• [Directions]:
Your task is to output, without alteration, each line from the one containing "नम॑ ऋ॒तमृ॑तपाः सुवर्वा॒ट्थ्\-स्वाहा॒" through the final line of the records below.

______________________________

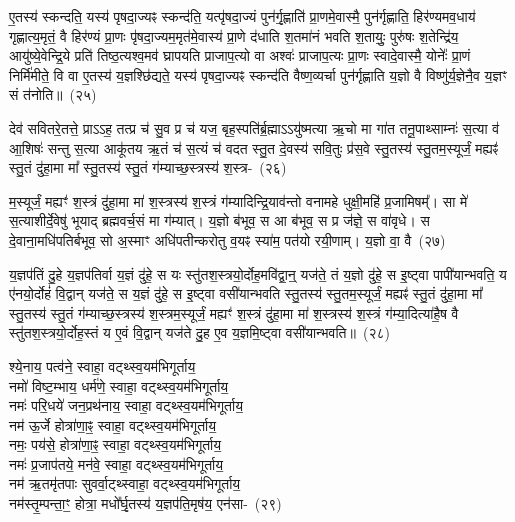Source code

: ए॒तस्य॑ स्कन्दति॒ यस्य॑ पृषदा॒ज्यꣴ स्कन्द॑ति॒ यत्पृ॑षदा॒ज्यं पुन॑र्गृ॒ह्णाति॑ प्रा॒णमे॒वास्मै॒ पुन॑र्गृह्णाति॒ हिर॑ण्यमव॒धाय॑ गृह्णात्य॒मृतं॒ वै हिर॑ण्यं प्रा॒णः पृ॑षदा॒ज्यम॒मृत॑मे॒वास्य॑ प्रा॒णे द॑धाति श॒तमा॑नं भवति श॒तायुः॒ पुरु॑षः श॒तेन्द्रि॑य॒ आयु॑ष्ये॒वेन्द्रि॒ये प्रति॑ तिष्ठ॒त्यश्व॒मव॑ घ्रापयति प्राजाप॒त्यो वा अश्वः॑ प्राजाप॒त्यः प्रा॒णः स्वादे॒वास्मै॒ योनेः᳚ प्रा॒णं निर्मि॑मीते॒ वि वा ए॒तस्य॑ य॒ज्ञश्छि॑द्यते॒ यस्य॑ पृषदा॒ज्यꣴ स्कन्द॑ति वैष्ण॒व्यर्चा पुन॑र्गृह्णाति य॒ज्ञो वै विष्णु॑र्य॒ज्ञेनै॒व य॒ज्ञꣳ सं त॑नोति॥~(२५)\ip

{\anuvakamend[{ते॒ पृ॒ष॒दा॒ज्यं प्रा॒णो वै योनेः᳚ प्रा॒णं द्वाविꣳ॑शतिश्च}]}

देव॑ सवितरे॒तत्ते॒ प्रा\-ऽऽ\-ह॒ तत्प्र च॑ सु॒व प्र च॑ यज॒ बृह॒स्पति॑र्ब्र॒ह्मा\-ऽऽ\-यु॑ष्मत्या ऋ॒चो मा गा॑त तनू॒पाथ्साम्नः॑ स॒त्या व॑ आ॒शिषः॑ सन्तु स॒त्या आकू॑तय ऋ॒तं च॑ स॒त्यं च॑ वदत स्तु॒त दे॒वस्य॑ सवि॒तुः प्र॑स॒वे स्तु॒तस्य॑ स्तु॒तम॒स्यूर्जं॒ मह्यꣴ॑ स्तु॒तं दु॑हा॒मा मा᳚ स्तु॒तस्य॑ स्तु॒तं ग॑म्याच्छ॒स्त्रस्य॑ श॒स्त्र-~(२६)\ip

म॒स्यूर्जं॒ मह्यꣳ॑ श॒स्त्रं दु॑हा॒मा मा॑ श॒स्त्रस्य॑ श॒स्त्रं ग॑म्यादिन्द्रि॒याव॑न्तो वनामहे धुक्षी॒महि॑ प्र॒जामिषम्᳚। सा मे॑ स॒त्याशीर्दे॒वेषु॑ भूयाद् ब्रह्मवर्च॒सं मा ग॑म्यात्। य॒ज्ञो ब॑भूव॒ स आ ब॑भूव॒ स प्र ज॑ज्ञे॒ स वा॑वृधे। स दे॒वाना॒मधि॑\-पतिर्बभूव॒ सो अ॒स्माꣳ अधि॑पतीन्करोतु व॒यꣴ स्या॑म॒ पत॑यो रयी॒णाम्। य॒ज्ञो वा॒ वै~(२७)\ip

य॒ज्ञप॑तिं दु॒हे य॒ज्ञप॑तिर्वा य॒ज्ञं दु॑हे॒ स यः स्तु॑तश॒स्त्रयो॒र्दोह॒म\-वि॑द्वा॒न्॒ यज॑ते॒ तं य॒ज्ञो दु॑हे॒ स इ॒ष्ट्वा पापी॑यान्भवति॒ य ए॑नयो॒र्दोहं॑ वि॒द्वान् यज॑ते॒ स य॒ज्ञं दु॑हे॒ स इ॒ष्ट्वा वसी॑यान्भवति स्तु॒तस्य॑ स्तु॒तम॒स्यूर्जं॒ मह्यꣴ॑ स्तु॒तं दु॑हा॒मा मा᳚ स्तु॒तस्य॑ स्तु॒तं ग॑म्याच्छ॒स्त्रस्य॑ श॒स्त्रम॒स्यूर्जं॒ मह्यꣳ॑ श॒स्त्रं दु॑हा॒मा मा॑ श॒स्त्रस्य॑ श॒स्त्रं ग॑म्या॒दित्या॑है॒ष वै स्तु॑तश॒स्त्रयो॒र्दोह॒स्तं य ए॒वं वि॒द्वान् यज॑ते दु॒ह ए॒व य॒ज्ञमि॒ष्ट्वा वसी॑यान्भवति॥~(२८)\ip

{\anuvakamend[{श॒स्त्रं वै श॒स्त्रन्दु॑हा॒न्द्वाविꣳ॑शतिश्च}]}

श्ये॒नाय॒ पत्व॑ने॒ स्वाहा॒ वट्थ्स्व॒य\-म॑भि\-गूर्ताय॒\\
नमो॑ विष्ट॒म्भाय॒ धर्म॑णे॒ स्वाहा॒ वट्थ्स्व॒य\-म॑भि\-गूर्ताय॒\\
नमः॑ परि॒धये॑ जन॒प्रथ॑नाय॒ स्वाहा॒ वट्थ्स्व॒य\-म॑भि\-गूर्ताय॒\\
नम॑ ऊ॒र्जे होत्रा॑णा॒ꣴ॒ स्वाहा॒ वट्थ्स्व॒य\-म॑भि\-गूर्ताय॒\\
नमः॒ पय॑से॒ होत्रा॑णा॒ꣴ॒ स्वाहा॒ वट्थ्स्व॒य\-म॑भि\-गूर्ताय॒\\
नमः॑ प्र॒जा\-प॑तये॒ मन॑वे॒ स्वाहा॒ वट्थ्स्व॒य\-म॑भि\-गूर्ताय॒\\
नम॑ ऋ॒तमृ॑तपाः सुवर्वा॒ट्थ्\-स्वाहा॒ वट्थ्स्व॒य\-म॑भि\-गूर्ताय॒\\
नम॑स्तृ॒म्पन्ता॒ꣳ॒ होत्रा॒ मधो᳚र्घृ॒तस्य॑ य॒ज्ञप॑ति॒मृष॑य॒ एन॑सा-~(२९)\ip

______________________________

• [Problem solution]:
नम॑ ऋ॒तमृ॑तपाः सुवर्वा॒ट्थ्\-स्वाहा॒ वट्थ्स्व॒य\-म॑भि\-गूर्ताय॒\\
नम॑स्तृ॒म्पन्ता॒ꣳ॒ होत्रा॒ मधो᳚र्घृ॒तस्य॑ य॒ज्ञप॑ति॒मृष॑य॒ एन॑सा-~(२९)\ip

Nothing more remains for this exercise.